Paraskavedekatriaphobia: fear of Friday the 13th |

It may be an unwieldy term, but paraskavedekatriaphobia literally means ‘fear of Friday the 13th’. In Ancient Greek, Paraskave means Friday and dekatria means 13. But what about this specific day that makes everybody so fearful of Friday the 13th?

The number ’13’ has long been harbinger of bad luck – sometimes they’re omitted from multi-storey buildings (the same way the number ‘4’ – a bad luck number in Asia – is omitted) in the West. It’s uncertain when the fear of the number began, but we do know that it has a biblical tradition: 13 guests attended the Last Supper (Jesus and his 12 apostles), and one of his apostles betrayed him. And the reason Friday is bad luck could be attributed to the fact that Jesus was crucified on Friday; it was also the day Eve gave Adam the fateful apple.

Modern incarnations of paraskavedekatriaphobia

Friday the 13th has inspired a secret society, a novel, and – most popularly – a horror film franchise that most people today associate the day with.

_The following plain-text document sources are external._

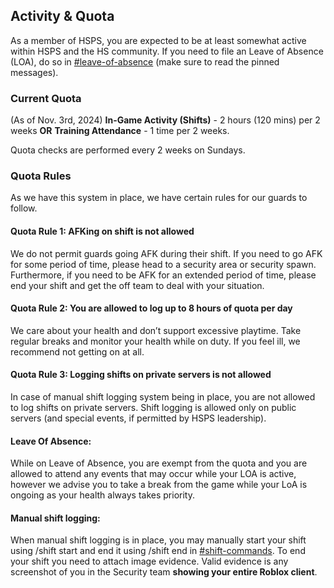 ## Activity & Quota
As a member of HSPS, you are expected to be at least somewhat active within HSPS and the HS community. If you need to file an Leave of Absence (LOA), do so in [#leave-of-absence](https://discord.com/channels/1258840960734072914/1258877188506386472) (make sure to read the pinned messages).

### Current Quota
(As of Nov. 3rd, 2024)
__In-Game Activity (Shifts)__ - 2 hours (120 mins) per 2 weeks
**OR**
__Training Attendance__ - 1 time per 2 weeks.

Quota checks are performed every 2 weeks on Sundays.

### Quota Rules
As we have this system in place, we have certain rules for our guards to follow.

#### Quota Rule 1: AFKing on shift is not allowed
We do not permit guards going AFK during their shift. If you need to go AFK for some period of time, please head to a security area or security spawn. Furthermore, if you need to be AFK for an extended period of time, please end your shift and get the off team to deal with your situation.

#### Quota Rule 2: You are allowed to log up to 8 hours of quota per day
We care about your health and don’t support excessive playtime. Take regular breaks and monitor your health while on duty. If you feel ill, we recommend not getting on at all.

#### Quota Rule 3: Logging shifts on private servers is not allowed
In case of manual shift logging system being in place, you are not allowed to log shifts on private servers. Shift logging is allowed only on public servers (and special events, if permitted by HSPS leadership).

#### Leave Of Absence:
While on Leave of Absence, you are exempt from the quota and you are allowed to attend any events that may occur while your LOA is active, however we advise you to take a break from the game while your LoA is ongoing as your health always takes priority.

#### Manual shift logging:
When manual shift logging is in place, you may manually start your shift using /shift start and end it using /shift end in [#shift-commands](https://discord.com/channels/1258840960734072914/1287843469813092372). To end your shift you need to attach image evidence. Valid evidence is any screenshot of you in the Security team **showing your entire Roblox client**.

In the late 19th century, there was a secret society in New York called the Thirteen Club that dined regularly on the 13th day of the month in room 13 of the Knickerbocker Cottage, where they sat down for a 13-course dinner. In 1907, the novel Friday, the Thirteenth, written by Thomas William Lawson, told the story of a New York City stockbroker who plays on superstitions about the date to create chaos on Wall Street, and make a killing on the market.

It wasn’t until 1980 that the horror movie Friday the 13th introduced the world to a hockey mask-wearing killer named Jason. The movie not only spawned multiple sequels, it also gave birth to the now-popular tradition of wearing the terrifying hockey mask on Friday the 13th.

Real life horrors

Some of the biggest disasters happened on Friday the 13th. For instance, Buckingham Palace was bombed during WWII, and a number of flights – Uruguayan Flight 571, Aeroflot 217, and a Swedish DC flight – crashed or went missing on Friday the 13th.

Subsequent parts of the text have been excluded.